AVAILABLE DATA:
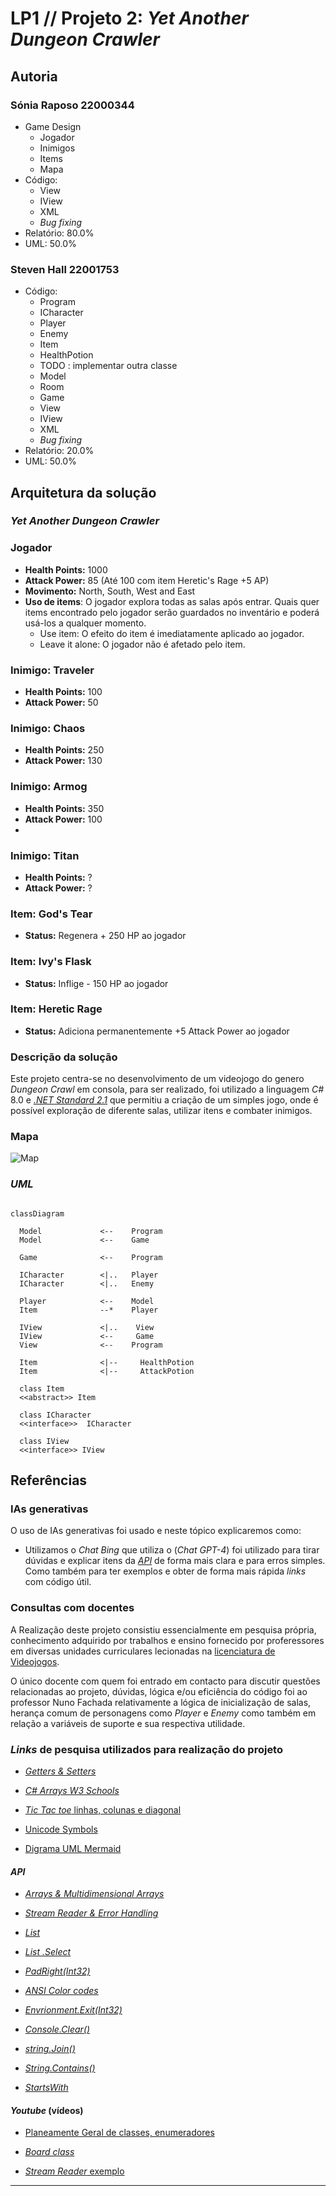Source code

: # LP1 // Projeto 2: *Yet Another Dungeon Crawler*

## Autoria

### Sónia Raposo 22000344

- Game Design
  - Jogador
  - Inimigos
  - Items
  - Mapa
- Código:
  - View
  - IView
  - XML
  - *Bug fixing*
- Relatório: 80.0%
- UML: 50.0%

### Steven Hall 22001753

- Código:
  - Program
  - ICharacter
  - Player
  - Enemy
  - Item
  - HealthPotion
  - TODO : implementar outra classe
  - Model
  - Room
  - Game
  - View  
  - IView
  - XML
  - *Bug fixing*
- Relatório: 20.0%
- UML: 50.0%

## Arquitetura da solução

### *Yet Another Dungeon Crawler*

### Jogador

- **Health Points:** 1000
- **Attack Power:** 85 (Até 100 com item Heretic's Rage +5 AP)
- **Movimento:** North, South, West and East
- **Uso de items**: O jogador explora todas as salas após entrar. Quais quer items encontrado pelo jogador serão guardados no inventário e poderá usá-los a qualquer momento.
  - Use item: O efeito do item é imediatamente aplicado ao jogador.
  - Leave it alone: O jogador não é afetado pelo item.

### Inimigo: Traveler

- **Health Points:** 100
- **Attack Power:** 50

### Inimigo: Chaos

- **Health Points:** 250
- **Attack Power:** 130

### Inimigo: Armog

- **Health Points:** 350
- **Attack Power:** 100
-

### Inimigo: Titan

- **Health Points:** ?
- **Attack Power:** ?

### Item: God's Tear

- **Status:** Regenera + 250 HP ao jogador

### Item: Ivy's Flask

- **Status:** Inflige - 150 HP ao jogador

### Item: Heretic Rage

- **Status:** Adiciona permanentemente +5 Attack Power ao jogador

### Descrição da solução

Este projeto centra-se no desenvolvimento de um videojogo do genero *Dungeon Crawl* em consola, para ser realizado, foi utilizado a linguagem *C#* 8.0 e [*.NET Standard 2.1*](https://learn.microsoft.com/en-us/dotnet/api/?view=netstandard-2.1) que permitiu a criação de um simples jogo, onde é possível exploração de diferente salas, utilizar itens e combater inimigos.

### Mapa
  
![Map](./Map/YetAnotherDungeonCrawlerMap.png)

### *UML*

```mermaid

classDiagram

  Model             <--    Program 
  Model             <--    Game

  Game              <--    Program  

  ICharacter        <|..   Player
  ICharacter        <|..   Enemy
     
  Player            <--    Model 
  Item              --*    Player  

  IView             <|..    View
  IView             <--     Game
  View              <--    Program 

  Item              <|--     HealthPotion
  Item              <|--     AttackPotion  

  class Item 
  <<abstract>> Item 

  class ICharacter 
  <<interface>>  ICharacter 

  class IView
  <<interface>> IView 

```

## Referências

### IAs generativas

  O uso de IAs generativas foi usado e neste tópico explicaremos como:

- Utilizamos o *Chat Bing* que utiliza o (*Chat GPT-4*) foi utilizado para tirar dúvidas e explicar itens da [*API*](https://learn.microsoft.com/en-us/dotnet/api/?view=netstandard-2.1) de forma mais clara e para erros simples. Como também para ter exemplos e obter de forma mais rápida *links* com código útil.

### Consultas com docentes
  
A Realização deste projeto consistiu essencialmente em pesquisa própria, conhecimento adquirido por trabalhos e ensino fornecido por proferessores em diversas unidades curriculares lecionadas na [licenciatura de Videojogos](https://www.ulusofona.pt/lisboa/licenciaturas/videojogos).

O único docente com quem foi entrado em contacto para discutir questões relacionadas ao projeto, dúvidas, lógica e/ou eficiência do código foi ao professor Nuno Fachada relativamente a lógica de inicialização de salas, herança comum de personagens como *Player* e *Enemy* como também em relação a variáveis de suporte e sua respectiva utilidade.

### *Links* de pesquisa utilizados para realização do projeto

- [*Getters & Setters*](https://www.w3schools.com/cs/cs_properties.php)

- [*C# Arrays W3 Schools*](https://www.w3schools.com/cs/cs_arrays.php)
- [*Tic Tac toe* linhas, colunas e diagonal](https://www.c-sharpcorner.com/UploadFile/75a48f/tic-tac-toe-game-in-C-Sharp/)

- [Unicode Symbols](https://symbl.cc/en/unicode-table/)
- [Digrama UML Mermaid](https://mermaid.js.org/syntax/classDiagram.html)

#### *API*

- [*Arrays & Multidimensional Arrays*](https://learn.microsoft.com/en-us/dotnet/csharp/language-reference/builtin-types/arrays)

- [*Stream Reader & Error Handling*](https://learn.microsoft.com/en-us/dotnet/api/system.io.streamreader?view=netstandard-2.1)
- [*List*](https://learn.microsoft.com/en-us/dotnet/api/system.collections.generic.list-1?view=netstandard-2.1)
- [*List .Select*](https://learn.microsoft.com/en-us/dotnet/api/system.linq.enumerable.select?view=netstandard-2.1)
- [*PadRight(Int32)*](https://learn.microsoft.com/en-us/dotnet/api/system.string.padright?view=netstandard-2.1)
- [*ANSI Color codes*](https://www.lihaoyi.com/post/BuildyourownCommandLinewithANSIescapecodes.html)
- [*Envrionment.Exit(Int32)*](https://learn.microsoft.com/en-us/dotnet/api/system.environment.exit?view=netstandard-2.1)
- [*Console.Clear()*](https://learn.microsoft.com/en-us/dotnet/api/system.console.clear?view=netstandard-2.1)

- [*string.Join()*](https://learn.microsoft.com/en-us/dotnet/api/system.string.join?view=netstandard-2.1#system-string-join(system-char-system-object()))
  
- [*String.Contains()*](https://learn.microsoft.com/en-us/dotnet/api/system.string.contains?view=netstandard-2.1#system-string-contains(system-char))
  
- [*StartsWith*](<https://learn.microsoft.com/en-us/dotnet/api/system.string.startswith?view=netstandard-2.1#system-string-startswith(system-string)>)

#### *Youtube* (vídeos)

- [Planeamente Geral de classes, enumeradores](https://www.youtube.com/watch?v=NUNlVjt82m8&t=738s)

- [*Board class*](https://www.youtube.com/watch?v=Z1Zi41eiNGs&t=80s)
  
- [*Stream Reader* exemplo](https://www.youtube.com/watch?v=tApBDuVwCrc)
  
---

EXERCISE: For the string "salas", report how many lines of the records contain it, giving the number only.

EXPECTED ANSWER: 3